What is expected: Without changing anything, reproduce every record below.

Data shown:
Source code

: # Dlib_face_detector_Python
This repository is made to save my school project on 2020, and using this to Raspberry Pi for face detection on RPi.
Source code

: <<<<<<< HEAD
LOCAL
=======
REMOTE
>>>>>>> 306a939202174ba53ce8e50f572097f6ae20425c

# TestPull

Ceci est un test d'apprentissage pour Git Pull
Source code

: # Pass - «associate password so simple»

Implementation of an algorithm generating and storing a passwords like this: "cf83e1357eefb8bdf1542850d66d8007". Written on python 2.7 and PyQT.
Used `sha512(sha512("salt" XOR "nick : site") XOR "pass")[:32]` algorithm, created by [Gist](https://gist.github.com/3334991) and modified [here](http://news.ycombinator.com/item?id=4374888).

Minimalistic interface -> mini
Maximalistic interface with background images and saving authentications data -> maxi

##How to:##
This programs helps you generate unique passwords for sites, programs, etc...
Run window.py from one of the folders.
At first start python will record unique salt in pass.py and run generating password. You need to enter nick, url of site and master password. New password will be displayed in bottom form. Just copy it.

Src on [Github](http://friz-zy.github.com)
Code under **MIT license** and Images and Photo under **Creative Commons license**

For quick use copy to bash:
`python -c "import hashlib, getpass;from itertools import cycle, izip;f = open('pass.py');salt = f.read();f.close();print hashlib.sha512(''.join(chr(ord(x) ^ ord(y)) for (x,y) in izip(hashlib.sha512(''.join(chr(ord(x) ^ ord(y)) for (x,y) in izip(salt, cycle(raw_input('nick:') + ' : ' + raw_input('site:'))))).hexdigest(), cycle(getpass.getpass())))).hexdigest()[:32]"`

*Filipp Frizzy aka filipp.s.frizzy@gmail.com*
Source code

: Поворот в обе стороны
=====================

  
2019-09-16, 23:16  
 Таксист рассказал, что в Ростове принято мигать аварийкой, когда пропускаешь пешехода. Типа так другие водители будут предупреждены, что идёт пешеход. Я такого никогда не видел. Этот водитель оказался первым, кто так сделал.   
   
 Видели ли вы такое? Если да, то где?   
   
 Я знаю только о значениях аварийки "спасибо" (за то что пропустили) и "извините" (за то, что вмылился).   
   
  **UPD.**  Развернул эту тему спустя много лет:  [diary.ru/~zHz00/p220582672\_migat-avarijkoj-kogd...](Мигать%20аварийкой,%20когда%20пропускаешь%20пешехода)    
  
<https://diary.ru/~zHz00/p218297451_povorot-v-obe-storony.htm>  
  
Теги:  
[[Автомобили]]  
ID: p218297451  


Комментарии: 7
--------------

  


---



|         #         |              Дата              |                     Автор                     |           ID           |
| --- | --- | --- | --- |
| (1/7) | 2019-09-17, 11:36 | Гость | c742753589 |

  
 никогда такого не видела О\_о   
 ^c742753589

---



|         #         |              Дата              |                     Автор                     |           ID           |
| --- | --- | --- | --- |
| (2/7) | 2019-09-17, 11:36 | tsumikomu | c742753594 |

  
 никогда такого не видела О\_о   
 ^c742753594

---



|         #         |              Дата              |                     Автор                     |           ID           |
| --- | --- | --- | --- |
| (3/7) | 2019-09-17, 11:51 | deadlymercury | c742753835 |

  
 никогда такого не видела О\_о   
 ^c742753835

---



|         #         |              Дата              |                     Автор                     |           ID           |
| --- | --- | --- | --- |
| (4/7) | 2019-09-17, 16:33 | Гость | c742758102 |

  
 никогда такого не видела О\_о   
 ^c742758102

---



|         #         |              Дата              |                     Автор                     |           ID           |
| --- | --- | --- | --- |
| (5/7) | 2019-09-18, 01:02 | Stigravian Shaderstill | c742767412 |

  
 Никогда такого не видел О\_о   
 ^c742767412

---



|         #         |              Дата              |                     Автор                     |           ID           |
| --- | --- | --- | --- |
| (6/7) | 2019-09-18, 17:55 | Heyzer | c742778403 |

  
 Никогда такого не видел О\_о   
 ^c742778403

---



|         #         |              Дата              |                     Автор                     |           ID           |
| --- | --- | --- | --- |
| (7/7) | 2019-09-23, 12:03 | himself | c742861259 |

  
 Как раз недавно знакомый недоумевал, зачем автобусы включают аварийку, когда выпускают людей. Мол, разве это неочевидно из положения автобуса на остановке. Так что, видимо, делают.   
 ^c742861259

Result of the task:
Source code

: # Dlib_face_detector_Python
This repository is made to save my school project on 2020, and using this to Raspberry Pi for face detection on RPi.
Source code

: <<<<<<< HEAD
LOCAL
=======
REMOTE
>>>>>>> 306a939202174ba53ce8e50f572097f6ae20425c

# TestPull

Ceci est un test d'apprentissage pour Git Pull
Source code

: # Pass - «associate password so simple»

Implementation of an algorithm generating and storing a passwords like this: "cf83e1357eefb8bdf1542850d66d8007". Written on python 2.7 and PyQT.
Used `sha512(sha512("salt" XOR "nick : site") XOR "pass")[:32]` algorithm, created by [Gist](https://gist.github.com/3334991) and modified [here](http://news.ycombinator.com/item?id=4374888).

Minimalistic interface -> mini
Maximalistic interface with background images and saving authentications data -> maxi

##How to:##
This programs helps you generate unique passwords for sites, programs, etc...
Run window.py from one of the folders.
At first start python will record unique salt in pass.py and run generating password. You need to enter nick, url of site and master password. New password will be displayed in bottom form. Just copy it.

Src on [Github](http://friz-zy.github.com)
Code under **MIT license** and Images and Photo under **Creative Commons license**

For quick use copy to bash:
`python -c "import hashlib, getpass;from itertools import cycle, izip;f = open('pass.py');salt = f.read();f.close();print hashlib.sha512(''.join(chr(ord(x) ^ ord(y)) for (x,y) in izip(hashlib.sha512(''.join(chr(ord(x) ^ ord(y)) for (x,y) in izip(salt, cycle(raw_input('nick:') + ' : ' + raw_input('site:'))))).hexdigest(), cycle(getpass.getpass())))).hexdigest()[:32]"`

*Filipp Frizzy aka filipp.s.frizzy@gmail.com*
Source code

: Поворот в обе стороны
=====================

  
2019-09-16, 23:16  
 Таксист рассказал, что в Ростове принято мигать аварийкой, когда пропускаешь пешехода. Типа так другие водители будут предупреждены, что идёт пешеход. Я такого никогда не видел. Этот водитель оказался первым, кто так сделал.   
   
 Видели ли вы такое? Если да, то где?   
   
 Я знаю только о значениях аварийки "спасибо" (за то что пропустили) и "извините" (за то, что вмылился).   
   
  **UPD.**  Развернул эту тему спустя много лет:  [diary.ru/~zHz00/p220582672\_migat-avarijkoj-kogd...](Мигать%20аварийкой,%20когда%20пропускаешь%20пешехода)    
  
<https://diary.ru/~zHz00/p218297451_povorot-v-obe-storony.htm>  
  
Теги:  
[[Автомобили]]  
ID: p218297451  


Комментарии: 7
--------------

  


---



|         #         |              Дата              |                     Автор                     |           ID           |
| --- | --- | --- | --- |
| (1/7) | 2019-09-17, 11:36 | Гость | c742753589 |

  
 никогда такого не видела О\_о   
 ^c742753589

---



|         #         |              Дата              |                     Автор                     |           ID           |
| --- | --- | --- | --- |
| (2/7) | 2019-09-17, 11:36 | tsumikomu | c742753594 |

  
 никогда такого не видела О\_о   
 ^c742753594

---



|         #         |              Дата              |                     Автор                     |           ID           |
| --- | --- | --- | --- |
| (3/7) | 2019-09-17, 11:51 | deadlymercury | c742753835 |

  
 никогда такого не видела О\_о   
 ^c742753835

---



|         #         |              Дата              |                     Автор                     |           ID           |
| --- | --- | --- | --- |
| (4/7) | 2019-09-17, 16:33 | Гость | c742758102 |

  
 никогда такого не видела О\_о   
 ^c742758102

---



|         #         |              Дата              |                     Автор                     |           ID           |
| --- | --- | --- | --- |
| (5/7) | 2019-09-18, 01:02 | Stigravian Shaderstill | c742767412 |

  
 Никогда такого не видел О\_о   
 ^c742767412

---



|         #         |              Дата              |                     Автор                     |           ID           |
| --- | --- | --- | --- |
| (6/7) | 2019-09-18, 17:55 | Heyzer | c742778403 |

  
 Никогда такого не видел О\_о   
 ^c742778403

---



|         #         |              Дата              |                     Автор                     |           ID           |
| --- | --- | --- | --- |
| (7/7) | 2019-09-23, 12:03 | himself | c742861259 |

  
 Как раз недавно знакомый недоумевал, зачем автобусы включают аварийку, когда выпускают людей. Мол, разве это неочевидно из положения автобуса на остановке. Так что, видимо, делают.   
 ^c742861259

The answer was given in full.